After our CEO announcing record-breaking ticket sales, and the possibility of another sell-out year, you’d have to imagine the club’s accountants are having a busy day. While it’s unlikely that the finance department are holding hands and singing “we’re in the money” due to Covid-19, things probably look substantially healthier than they did last month.
Because, as we’re all aware, tickets are expensive. They’re also a substantial source of income for the club. A University of Strathclyde study, commissioned by the club, said “football related activities”, including ticketing, accounted for 36% of the club’s income. More recently, Forbes reported that “Celtic’s loyal following accounted for 51% of revenue in 2019/20 and 62% the previous season.”
We’re not sure about Forbes’ word choice, there. “Faithful” would’ve been better, but that’s by the by.
All this being the case, it’d be very hard to convince me that Celtic supporters don’t need to see a return on their investment. This isn’t in a brattish, “entitled way”; just because someone’s paid £540-odd to watch their team, it doesn’t guarantee winning every week. However, given that Celtic supporters, en masse, have significantly dipped into their pockets during a pandemic means we need to see substantial transfer business. And soon.
Lest the goodwill being generated around in the club in recent weeks begins to dissipate.
Celtic supporters need tangible evidence of their money in action
Now, as someone who’s against much of the capitalist trappings of modern football, this might sound cynical.

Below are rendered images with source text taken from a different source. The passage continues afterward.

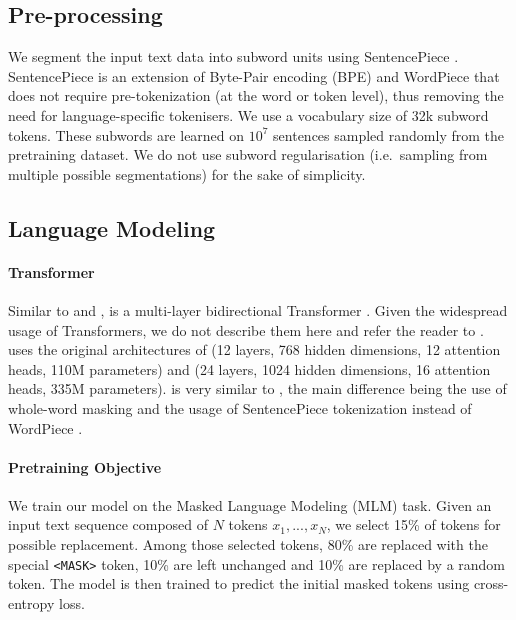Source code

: 


\subsection{Pre-processing}
We segment the input text data into subword units using SentencePiece \cite{kudo2018sentencepiece}.
SentencePiece is an extension of Byte-Pair encoding (BPE) \cite{sennrich2016neural} and WordPiece \cite{kudo2018subword} that does not require pre-tokenization (at the word or token level), thus removing the need for language-specific tokenisers.
We use a vocabulary size of 32k subword tokens. These subwords are learned on $10^7$ sentences sampled randomly from the pretraining dataset.
We do not use subword regularisation (i.e.~sampling from multiple possible segmentations) for the sake of simplicity.


\subsection{Language Modeling}

\paragraph{Transformer}
Similar to \roberta and \bert, \camembert is a multi-layer bidirectional Transformer \cite{vaswani2017attention}. Given the widespread usage of Transformers, we do not describe them here and refer the reader to \citep{vaswani2017attention}.
\camembert uses the original architectures of \bertbase (12 layers, 768 hidden dimensions, 12 attention heads, 110M parameters) and \bertlarge (24 layers, 1024 hidden dimensions, 16 attention heads, 335M parameters).
\camembert is very similar to \roberta, the main difference being the use of whole-word masking and the usage of SentencePiece tokenization \cite{kudo2018sentencepiece} instead of WordPiece \cite{schuster2012japanese}.

\paragraph{Pretraining Objective}
We train our model on the Masked Language Modeling (MLM) task.
Given an input text sequence composed of $N$ tokens $x_1, ..., x_N$, we select 15\% of tokens for possible replacement. Among those selected tokens, 80\% are replaced with the special \texttt{<MASK>} token, 10\% are left unchanged and 10\% are replaced by a random token. The model is then trained to predict the initial masked tokens using cross-entropy loss.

Unfortunately, though, poring over finances is a big part of the game these days. The Deloitte rankings are important to supporters in this day and age. You know?

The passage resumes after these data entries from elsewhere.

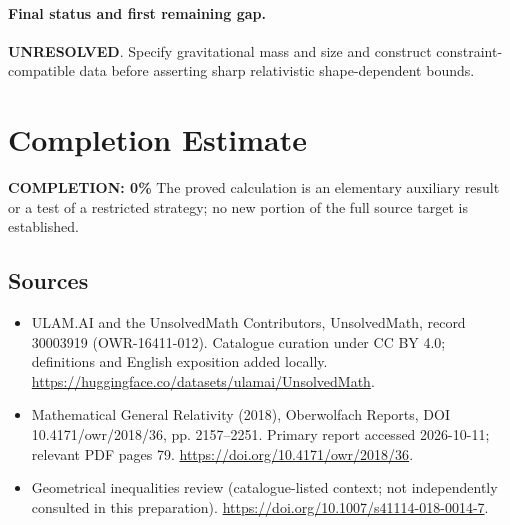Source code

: \documentclass[11pt]{article}
\begin{document}
\paragraph{Final status and first remaining gap.}
\textbf{UNRESOLVED}. Specify gravitational mass and size and construct constraint-compatible data before asserting sharp relativistic shape-dependent bounds.

\section{Completion Estimate}
\noindent\textbf{COMPLETION: 0\%}
The proved calculation is an elementary auxiliary result or a test of a restricted strategy; no new portion of the full source target is established.

\subsection{Sources}
\begin{itemize}
\item[\hypertarget{source:30003919:1}{S1}] ULAM.AI and the UnsolvedMath Contributors, UnsolvedMath, record 30003919 (OWR-16411-012). Catalogue curation under CC BY 4.0; definitions and English exposition added locally.
\url{https://huggingface.co/datasets/ulamai/UnsolvedMath}.
\item[\hypertarget{source:30003919:2}{S2}] Mathematical General Relativity (2018), Oberwolfach Reports, DOI 10.4171/owr/2018/36, pp. 2157--2251. Primary report accessed 2026-10-11; relevant PDF pages 79.
\url{https://doi.org/10.4171/owr/2018/36}.
\item[\hypertarget{source:30003919:3}{S3}] Geometrical inequalities review (catalogue-listed context; not independently consulted in this preparation).
\url{https://doi.org/10.1007/s41114-018-0014-7}.
\end{itemize}
\label{end:30003919}
\end{document}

And there’s a certain romance inherent to Celtic that’s missing in conversations about “well, we paid for Celtic to buy players”. However, the truth is that, especially in these times, the supporter contribution is what’s primarily driving the club. The Hoops were the only team not to take advantage of a Scottish Government loan [Sun], and season ticket sales from 20-21, despite no in-person matches, have to have contributed to that.
But now, especially with the squad the way it is, we need to see the club bringing in some quality. You can’t dangle huge promises in front of fans and then not deliver. We’re (here that word is again) entitled to wonder why, under a new manager, no new faces have arrived yet. Barring Liam Shaw, who agreed to a deal months in advance.
The club may not be fan-owned, but we’re the reason it’s in good health, financially. Lip service is not enough. To preserve the positive vibes around the Celtic Way, the club have got to get to investing in the first-team, because we are not currently equipped to win back our title. Let alone embark on a run in Europe.
We are a patient bunch, despite what others say. When we’re backing you, you know it. The club have our hard-earned cash, it’s time to see them use it.